[Stored records]
-=-=-
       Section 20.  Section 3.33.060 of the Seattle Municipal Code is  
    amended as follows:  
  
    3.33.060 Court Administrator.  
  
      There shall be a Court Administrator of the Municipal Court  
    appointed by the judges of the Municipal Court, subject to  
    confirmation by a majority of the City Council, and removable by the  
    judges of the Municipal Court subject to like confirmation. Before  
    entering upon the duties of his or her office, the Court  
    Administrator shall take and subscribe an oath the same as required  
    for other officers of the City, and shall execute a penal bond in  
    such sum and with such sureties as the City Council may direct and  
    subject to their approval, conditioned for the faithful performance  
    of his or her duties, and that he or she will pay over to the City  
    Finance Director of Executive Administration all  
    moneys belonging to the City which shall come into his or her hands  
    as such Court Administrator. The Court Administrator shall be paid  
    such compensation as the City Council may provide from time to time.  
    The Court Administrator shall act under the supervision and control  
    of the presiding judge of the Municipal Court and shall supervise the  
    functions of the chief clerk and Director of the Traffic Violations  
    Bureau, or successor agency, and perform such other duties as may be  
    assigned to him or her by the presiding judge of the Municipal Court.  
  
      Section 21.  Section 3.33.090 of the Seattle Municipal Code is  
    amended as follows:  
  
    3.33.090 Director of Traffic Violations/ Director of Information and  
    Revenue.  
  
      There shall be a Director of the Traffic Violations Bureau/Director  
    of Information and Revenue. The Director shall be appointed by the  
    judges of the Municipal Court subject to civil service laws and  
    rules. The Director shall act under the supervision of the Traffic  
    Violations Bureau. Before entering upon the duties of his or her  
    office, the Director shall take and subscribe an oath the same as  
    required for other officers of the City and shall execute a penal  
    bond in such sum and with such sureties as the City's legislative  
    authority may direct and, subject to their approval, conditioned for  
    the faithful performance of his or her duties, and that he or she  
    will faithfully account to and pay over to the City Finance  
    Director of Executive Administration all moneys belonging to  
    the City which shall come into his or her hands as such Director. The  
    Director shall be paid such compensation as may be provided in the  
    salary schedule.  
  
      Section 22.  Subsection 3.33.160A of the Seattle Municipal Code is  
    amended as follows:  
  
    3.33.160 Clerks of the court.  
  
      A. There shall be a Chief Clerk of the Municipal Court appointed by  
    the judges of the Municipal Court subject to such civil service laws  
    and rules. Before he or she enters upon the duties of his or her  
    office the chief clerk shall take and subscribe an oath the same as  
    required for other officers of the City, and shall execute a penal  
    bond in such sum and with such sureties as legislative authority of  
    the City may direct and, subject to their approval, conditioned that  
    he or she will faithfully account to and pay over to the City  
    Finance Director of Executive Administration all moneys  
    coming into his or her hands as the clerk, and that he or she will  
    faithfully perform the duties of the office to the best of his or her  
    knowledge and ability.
-=-=-
■ **REQUIRED WORK**: Above are the lines; repeat exactly the ones from the line containing "3.33.090 of the Seattle Municipal Code is" down to the line containing "of Information and Revenue.", both inclusive.

■ **TASK OUTPUT**:
      Section 21.  Section 3.33.090 of the Seattle Municipal Code is  
    amended as follows:  
  
    3.33.090 Director of Traffic Violations/ Director of Information and  
    Revenue.  
  
      There shall be a Director of the Traffic Violations Bureau/Director  
    of Information and Revenue. The Director shall be appointed by the  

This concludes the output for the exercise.